Note that this site is in currently in version 1.0.0-alpha.   Some functionality may be limited.

13. Objects in Python

Objects in Python (and other programming languages) are basically containers that can hold data and/or functions inside them. When a function is inside an object, we usually call the function a “method.” When data is inside an object, we usually call it an “attribute.” The terminology isn’t that important, though. What we do need to know is that you can access these “methods” and “attributes” with a . (a dot or period). When we added sort(), append(), pop(), and lower() to our library app, we briefly saw how some methods contained inside certain objects in Python, like Lists (for sort, append, and pop), and String objects, like lower.

>>> loud_greeting = "HELLO!"
>>> loud_greeting.lower()
'hello!'

Many, or most, objects in Python have methods that allow you to use them in different ways. As you move into using more advanced Python, you’ll find that understanding what methods are available becomes more important.

Examining Objects

When you encounter an object, how can you learn its methods and atributes so you can use them? There are two main ways. The first, and likely the most practical, is to read the documentation of the library you’re using.

However, you can also use the dir() function, which will tell you which methods and attributes are available in an object.

Let’s use the REPL for a moment—open it by typing python at the command line.

>>> s = 'Hello, world!'

>>> dir(s)
['__add__', '__class__', '__contains__', '__delattr__', '__dir__', '__doc__',
...
'startswith', 'strip', 'swapcase', 'title', 'translate', 'upper', 'zfill']

The above output shows some of the methods and attributes for Python strings that can be accessed using the dot (.) syntax. Also, be aware that Python doesn’t print all the possible methods and attributes, just what it considers to be most important. Also, when using dir(), you’ll mostly want to ignore the methods and attributes that have underscores around them. They mainly have to do with the internals of the Python language. For now, ignore the information within underscores (like __add__) and focus on the stuff surrouned by single quotes (like startswith).

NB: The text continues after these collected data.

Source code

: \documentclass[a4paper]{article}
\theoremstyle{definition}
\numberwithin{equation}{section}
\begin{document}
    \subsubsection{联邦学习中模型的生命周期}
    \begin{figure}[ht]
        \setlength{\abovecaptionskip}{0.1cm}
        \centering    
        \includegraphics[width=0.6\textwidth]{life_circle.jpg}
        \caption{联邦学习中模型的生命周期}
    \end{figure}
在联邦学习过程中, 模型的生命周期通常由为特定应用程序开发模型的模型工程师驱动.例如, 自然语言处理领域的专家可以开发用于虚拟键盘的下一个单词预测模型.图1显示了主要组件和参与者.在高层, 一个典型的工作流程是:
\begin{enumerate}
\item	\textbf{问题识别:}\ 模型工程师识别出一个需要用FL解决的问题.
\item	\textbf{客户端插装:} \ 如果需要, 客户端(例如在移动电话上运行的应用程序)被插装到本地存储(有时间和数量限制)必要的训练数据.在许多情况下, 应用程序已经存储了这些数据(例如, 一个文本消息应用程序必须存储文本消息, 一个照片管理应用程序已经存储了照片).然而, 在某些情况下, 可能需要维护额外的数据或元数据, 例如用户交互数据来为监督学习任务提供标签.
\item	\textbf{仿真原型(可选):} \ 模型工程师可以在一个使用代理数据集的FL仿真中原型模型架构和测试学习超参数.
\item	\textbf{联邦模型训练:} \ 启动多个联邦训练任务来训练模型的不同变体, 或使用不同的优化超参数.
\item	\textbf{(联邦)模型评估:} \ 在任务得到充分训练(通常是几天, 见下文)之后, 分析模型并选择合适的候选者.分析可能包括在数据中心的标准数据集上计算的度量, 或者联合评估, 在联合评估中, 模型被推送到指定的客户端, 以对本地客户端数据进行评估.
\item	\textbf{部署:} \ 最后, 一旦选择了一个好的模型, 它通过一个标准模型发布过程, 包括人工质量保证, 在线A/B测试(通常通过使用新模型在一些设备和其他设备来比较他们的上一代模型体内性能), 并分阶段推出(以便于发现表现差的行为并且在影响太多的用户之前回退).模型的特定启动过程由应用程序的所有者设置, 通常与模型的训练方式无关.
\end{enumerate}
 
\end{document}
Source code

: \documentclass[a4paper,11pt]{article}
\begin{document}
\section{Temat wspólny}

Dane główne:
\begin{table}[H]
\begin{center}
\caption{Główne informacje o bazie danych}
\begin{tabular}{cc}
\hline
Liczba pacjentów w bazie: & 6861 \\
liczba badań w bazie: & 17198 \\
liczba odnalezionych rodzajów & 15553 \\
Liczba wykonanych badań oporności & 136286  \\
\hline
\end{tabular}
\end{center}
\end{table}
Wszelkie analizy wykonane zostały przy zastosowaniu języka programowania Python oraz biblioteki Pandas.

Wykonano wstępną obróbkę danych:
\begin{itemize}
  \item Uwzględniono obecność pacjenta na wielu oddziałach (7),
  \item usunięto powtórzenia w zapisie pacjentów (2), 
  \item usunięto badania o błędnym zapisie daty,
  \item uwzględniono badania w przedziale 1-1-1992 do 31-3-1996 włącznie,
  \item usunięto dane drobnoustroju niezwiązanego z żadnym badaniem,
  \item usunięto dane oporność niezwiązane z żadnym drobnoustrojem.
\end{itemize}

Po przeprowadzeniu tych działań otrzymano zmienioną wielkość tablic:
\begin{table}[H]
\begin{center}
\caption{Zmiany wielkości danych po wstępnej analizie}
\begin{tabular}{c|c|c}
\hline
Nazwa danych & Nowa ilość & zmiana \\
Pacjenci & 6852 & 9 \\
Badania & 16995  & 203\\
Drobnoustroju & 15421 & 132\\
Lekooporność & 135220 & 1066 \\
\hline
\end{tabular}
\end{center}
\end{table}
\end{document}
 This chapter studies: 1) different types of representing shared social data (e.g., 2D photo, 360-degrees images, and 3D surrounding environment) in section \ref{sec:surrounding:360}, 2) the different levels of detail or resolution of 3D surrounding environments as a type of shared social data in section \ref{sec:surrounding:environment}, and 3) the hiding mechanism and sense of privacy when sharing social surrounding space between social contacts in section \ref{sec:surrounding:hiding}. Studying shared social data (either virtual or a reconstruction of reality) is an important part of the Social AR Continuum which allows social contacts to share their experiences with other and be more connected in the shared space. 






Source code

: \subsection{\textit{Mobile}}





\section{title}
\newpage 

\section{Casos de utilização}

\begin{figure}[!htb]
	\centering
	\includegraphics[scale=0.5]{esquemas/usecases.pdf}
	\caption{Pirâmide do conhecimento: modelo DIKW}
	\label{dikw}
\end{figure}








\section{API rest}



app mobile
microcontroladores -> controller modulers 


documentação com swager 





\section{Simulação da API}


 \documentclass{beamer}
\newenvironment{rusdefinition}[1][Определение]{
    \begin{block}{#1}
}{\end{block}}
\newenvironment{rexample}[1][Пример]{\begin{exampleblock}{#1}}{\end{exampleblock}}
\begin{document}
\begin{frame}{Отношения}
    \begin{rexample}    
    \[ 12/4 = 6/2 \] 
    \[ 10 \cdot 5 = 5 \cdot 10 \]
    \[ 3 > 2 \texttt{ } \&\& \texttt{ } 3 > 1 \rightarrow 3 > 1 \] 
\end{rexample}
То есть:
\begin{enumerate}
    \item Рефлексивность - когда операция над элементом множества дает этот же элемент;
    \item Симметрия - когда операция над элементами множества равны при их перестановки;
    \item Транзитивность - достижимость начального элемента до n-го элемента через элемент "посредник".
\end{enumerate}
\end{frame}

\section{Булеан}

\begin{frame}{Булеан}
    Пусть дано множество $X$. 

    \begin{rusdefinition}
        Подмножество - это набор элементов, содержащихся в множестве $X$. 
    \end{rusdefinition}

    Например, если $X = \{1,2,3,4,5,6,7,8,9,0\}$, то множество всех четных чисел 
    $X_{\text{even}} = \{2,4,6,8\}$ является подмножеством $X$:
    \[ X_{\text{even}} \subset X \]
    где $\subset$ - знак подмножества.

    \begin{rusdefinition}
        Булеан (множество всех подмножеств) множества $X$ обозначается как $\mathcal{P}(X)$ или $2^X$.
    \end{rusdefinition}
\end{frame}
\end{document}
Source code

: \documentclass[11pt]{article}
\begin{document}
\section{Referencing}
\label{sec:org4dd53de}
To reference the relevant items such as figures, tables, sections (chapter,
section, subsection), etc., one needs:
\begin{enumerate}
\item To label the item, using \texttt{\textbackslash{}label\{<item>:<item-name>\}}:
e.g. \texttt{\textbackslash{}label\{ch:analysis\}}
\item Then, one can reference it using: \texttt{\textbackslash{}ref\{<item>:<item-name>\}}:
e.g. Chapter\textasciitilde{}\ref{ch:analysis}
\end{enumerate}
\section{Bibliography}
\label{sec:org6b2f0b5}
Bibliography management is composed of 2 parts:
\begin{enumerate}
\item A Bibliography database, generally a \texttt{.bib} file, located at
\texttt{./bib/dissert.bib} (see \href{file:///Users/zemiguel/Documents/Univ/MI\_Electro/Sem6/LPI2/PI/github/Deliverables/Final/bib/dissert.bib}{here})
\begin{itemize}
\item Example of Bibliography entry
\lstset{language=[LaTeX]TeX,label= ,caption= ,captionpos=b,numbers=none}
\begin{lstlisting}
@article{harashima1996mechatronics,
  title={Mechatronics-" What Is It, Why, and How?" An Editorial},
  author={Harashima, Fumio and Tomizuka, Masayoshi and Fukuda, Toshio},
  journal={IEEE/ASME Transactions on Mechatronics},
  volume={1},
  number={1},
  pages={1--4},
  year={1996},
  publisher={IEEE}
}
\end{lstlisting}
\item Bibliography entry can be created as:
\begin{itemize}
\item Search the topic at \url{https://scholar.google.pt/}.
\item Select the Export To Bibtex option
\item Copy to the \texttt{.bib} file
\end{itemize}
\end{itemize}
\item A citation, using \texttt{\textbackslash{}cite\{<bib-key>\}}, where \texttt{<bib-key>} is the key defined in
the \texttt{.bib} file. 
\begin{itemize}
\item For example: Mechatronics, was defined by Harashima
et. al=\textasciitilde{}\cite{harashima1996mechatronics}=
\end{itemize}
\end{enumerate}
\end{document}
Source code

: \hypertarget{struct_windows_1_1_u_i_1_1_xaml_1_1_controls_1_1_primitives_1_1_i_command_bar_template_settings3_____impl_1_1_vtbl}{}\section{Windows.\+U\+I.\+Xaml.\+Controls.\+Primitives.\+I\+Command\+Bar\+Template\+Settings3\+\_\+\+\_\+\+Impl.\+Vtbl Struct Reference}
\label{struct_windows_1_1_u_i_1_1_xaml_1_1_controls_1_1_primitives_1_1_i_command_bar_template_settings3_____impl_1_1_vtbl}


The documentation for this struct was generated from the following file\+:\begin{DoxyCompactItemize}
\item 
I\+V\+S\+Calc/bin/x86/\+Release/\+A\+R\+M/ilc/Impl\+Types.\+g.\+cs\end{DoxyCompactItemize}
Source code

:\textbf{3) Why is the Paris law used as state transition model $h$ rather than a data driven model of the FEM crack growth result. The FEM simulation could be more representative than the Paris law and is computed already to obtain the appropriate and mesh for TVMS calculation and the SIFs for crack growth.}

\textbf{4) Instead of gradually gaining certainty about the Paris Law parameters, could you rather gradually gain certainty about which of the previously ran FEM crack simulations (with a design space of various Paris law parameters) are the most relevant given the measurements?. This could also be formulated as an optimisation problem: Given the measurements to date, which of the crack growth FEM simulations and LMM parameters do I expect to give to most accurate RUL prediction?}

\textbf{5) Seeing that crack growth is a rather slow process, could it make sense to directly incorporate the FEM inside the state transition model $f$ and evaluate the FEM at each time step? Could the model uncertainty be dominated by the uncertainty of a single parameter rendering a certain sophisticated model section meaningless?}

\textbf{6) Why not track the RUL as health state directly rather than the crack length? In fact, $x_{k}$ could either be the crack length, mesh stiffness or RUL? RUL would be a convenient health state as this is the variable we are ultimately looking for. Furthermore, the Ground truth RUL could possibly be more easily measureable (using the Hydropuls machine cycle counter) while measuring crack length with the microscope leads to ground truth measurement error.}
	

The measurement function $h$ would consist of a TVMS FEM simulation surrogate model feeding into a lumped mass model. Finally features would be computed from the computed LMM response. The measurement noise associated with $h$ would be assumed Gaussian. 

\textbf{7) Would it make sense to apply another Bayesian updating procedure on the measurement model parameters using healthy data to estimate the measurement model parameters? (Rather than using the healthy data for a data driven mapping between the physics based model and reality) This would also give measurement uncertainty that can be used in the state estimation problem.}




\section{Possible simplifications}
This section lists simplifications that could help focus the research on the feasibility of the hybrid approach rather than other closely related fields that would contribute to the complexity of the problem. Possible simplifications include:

You can also use dir() to see what functions are available from Python libraries that you import. Try importing the random library again and see what you get when you enter dir(random).

>>> import random

>>> dir(random)
['BPF', 'LOG4', 'NV_MAGICCONST', 'RECIP_BPF', 'Random', 'SG_MAGICCONST', 'SystemRandom', 'TWOPI', '_BuiltinMethodType', '_MethodType', '_Sequence', '_Set', '__all__', '__builtins__', '__cached__', '__doc__', '__file__', '__loader__', '__name__', '__package__', '__spec__', '_acos', '_bisect', '_ceil', '_cos', '_e', '_exp', '_inst', '_itertools', '_log', '_os', '_pi', '_random', '_sha512', '_sin', '_sqrt', '_test', '_test_generator', '_urandom', '_warn', 'betavariate', 'choice', 'choices', 'expovariate', 'gammavariate', 'gauss', 'getrandbits', 'getstate', 'lognormvariate', 'normalvariate', 'paretovariate', 'randint', 'random', 'randrange', 'sample', 'seed', 'setstate', 'shuffle', 'triangular', 'uniform', 'vonmisesvariate', 'weibullvariate']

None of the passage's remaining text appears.